[Saved entries]
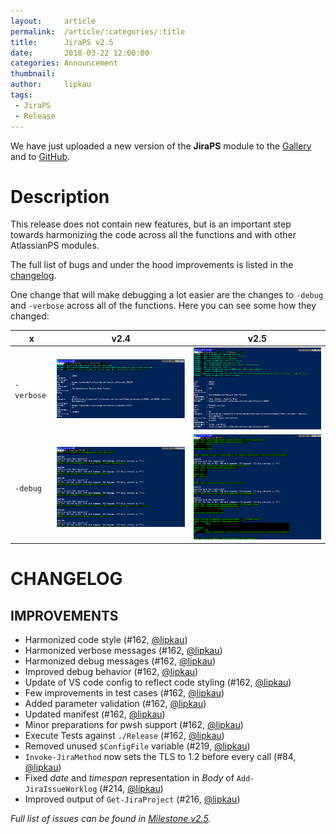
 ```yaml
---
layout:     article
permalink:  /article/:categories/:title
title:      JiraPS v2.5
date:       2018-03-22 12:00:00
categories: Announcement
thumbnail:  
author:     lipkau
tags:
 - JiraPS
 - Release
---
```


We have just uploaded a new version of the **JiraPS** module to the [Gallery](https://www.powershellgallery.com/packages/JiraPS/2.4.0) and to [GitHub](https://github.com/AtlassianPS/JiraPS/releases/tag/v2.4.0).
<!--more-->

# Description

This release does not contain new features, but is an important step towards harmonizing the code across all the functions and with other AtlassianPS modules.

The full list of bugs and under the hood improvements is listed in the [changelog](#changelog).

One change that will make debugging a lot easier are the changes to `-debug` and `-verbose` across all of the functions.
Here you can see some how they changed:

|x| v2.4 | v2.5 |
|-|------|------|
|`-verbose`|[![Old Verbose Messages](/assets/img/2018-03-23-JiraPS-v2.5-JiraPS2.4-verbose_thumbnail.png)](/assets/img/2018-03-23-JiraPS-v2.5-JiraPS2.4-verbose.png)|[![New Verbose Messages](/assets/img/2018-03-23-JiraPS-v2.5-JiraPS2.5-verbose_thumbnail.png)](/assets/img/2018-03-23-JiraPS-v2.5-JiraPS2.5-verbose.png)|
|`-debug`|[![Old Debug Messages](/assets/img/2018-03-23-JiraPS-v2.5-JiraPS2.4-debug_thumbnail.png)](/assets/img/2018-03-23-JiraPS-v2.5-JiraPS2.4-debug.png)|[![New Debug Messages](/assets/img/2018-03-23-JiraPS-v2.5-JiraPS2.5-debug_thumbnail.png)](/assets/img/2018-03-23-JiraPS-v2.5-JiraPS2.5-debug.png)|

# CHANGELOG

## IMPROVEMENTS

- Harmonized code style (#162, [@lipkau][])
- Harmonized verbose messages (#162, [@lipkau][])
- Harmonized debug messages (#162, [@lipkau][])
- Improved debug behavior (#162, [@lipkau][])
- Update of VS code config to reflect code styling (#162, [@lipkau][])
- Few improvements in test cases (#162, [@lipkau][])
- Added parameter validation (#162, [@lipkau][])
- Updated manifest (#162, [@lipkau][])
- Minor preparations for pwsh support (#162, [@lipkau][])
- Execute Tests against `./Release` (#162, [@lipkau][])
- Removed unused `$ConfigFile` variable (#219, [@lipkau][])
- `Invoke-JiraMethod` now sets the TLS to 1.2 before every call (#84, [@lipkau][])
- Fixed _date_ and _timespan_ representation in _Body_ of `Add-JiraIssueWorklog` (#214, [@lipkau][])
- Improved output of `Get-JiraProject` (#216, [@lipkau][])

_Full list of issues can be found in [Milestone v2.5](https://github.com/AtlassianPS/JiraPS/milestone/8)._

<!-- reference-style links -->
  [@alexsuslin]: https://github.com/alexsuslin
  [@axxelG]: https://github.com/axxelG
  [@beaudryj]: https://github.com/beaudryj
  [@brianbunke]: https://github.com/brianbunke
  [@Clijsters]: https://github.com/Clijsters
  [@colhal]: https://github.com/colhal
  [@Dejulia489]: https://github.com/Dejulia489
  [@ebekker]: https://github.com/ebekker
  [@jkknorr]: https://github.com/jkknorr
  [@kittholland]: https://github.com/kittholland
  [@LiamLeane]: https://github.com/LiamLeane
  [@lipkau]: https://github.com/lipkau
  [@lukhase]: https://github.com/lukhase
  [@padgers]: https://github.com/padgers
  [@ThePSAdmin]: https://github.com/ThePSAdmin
---
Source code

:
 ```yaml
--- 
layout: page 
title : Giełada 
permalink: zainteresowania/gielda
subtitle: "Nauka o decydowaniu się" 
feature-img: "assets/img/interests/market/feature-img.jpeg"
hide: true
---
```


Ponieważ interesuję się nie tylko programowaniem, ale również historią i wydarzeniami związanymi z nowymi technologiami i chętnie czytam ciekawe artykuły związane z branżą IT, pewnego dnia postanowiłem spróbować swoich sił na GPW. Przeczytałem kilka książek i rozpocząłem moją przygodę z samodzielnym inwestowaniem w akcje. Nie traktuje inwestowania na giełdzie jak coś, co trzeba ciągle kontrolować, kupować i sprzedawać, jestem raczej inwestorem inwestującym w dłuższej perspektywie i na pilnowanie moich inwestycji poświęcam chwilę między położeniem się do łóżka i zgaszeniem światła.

▶ PROBLEM DETAILS
Starting at the line that has "- Updated manifest (#162, [@lipkau][])" in the records above, restate word for word every line until the one that has "[@ebekker]: https://github.com/ebekker", and include that one as well.

▶ SOLUTION
- Updated manifest (#162, [@lipkau][])
- Minor preparations for pwsh support (#162, [@lipkau][])
- Execute Tests against `./Release` (#162, [@lipkau][])
- Removed unused `$ConfigFile` variable (#219, [@lipkau][])
- `Invoke-JiraMethod` now sets the TLS to 1.2 before every call (#84, [@lipkau][])
- Fixed _date_ and _timespan_ representation in _Body_ of `Add-JiraIssueWorklog` (#214, [@lipkau][])
- Improved output of `Get-JiraProject` (#216, [@lipkau][])

_Full list of issues can be found in [Milestone v2.5](https://github.com/AtlassianPS/JiraPS/milestone/8)._

<!-- reference-style links -->
  [@alexsuslin]: https://github.com/alexsuslin
  [@axxelG]: https://github.com/axxelG
  [@beaudryj]: https://github.com/beaudryj
  [@brianbunke]: https://github.com/brianbunke
  [@Clijsters]: https://github.com/Clijsters
  [@colhal]: https://github.com/colhal
  [@Dejulia489]: https://github.com/Dejulia489
  [@ebekker]: https://github.com/ebekker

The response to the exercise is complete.